-------- Provided data
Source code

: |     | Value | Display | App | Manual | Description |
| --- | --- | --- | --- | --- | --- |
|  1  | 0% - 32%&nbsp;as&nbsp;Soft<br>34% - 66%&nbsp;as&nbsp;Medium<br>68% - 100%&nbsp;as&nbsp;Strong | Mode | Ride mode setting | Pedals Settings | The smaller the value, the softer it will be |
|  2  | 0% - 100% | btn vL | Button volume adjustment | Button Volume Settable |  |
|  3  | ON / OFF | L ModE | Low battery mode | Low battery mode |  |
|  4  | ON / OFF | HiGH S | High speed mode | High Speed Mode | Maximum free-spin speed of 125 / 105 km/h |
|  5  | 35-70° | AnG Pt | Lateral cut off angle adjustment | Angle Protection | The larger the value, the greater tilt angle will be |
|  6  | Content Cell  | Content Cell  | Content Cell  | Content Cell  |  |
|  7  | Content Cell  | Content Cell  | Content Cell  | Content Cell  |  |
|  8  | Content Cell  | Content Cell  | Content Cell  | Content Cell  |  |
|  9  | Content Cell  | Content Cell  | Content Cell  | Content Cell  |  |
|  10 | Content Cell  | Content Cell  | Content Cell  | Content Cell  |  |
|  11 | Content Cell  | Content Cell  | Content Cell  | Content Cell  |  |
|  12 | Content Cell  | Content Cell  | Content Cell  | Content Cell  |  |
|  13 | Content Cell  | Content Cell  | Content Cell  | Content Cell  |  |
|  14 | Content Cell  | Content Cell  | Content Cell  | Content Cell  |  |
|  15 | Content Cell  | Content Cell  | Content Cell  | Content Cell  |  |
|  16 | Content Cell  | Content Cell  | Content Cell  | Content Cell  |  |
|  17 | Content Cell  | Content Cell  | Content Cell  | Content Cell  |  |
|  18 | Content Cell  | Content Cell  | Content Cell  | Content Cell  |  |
----------------
◆ Task statement ◆
Give again exactly, and only, the lines above starting at the one with "125 / 105 km/h |" and ending at the one with "angle will be |".

◆ Finished exercise ◆
|  4  | ON / OFF | HiGH S | High speed mode | High Speed Mode | Maximum free-spin speed of 125 / 105 km/h |
|  5  | 35-70° | AnG Pt | Lateral cut off angle adjustment | Angle Protection | The larger the value, the greater tilt angle will be |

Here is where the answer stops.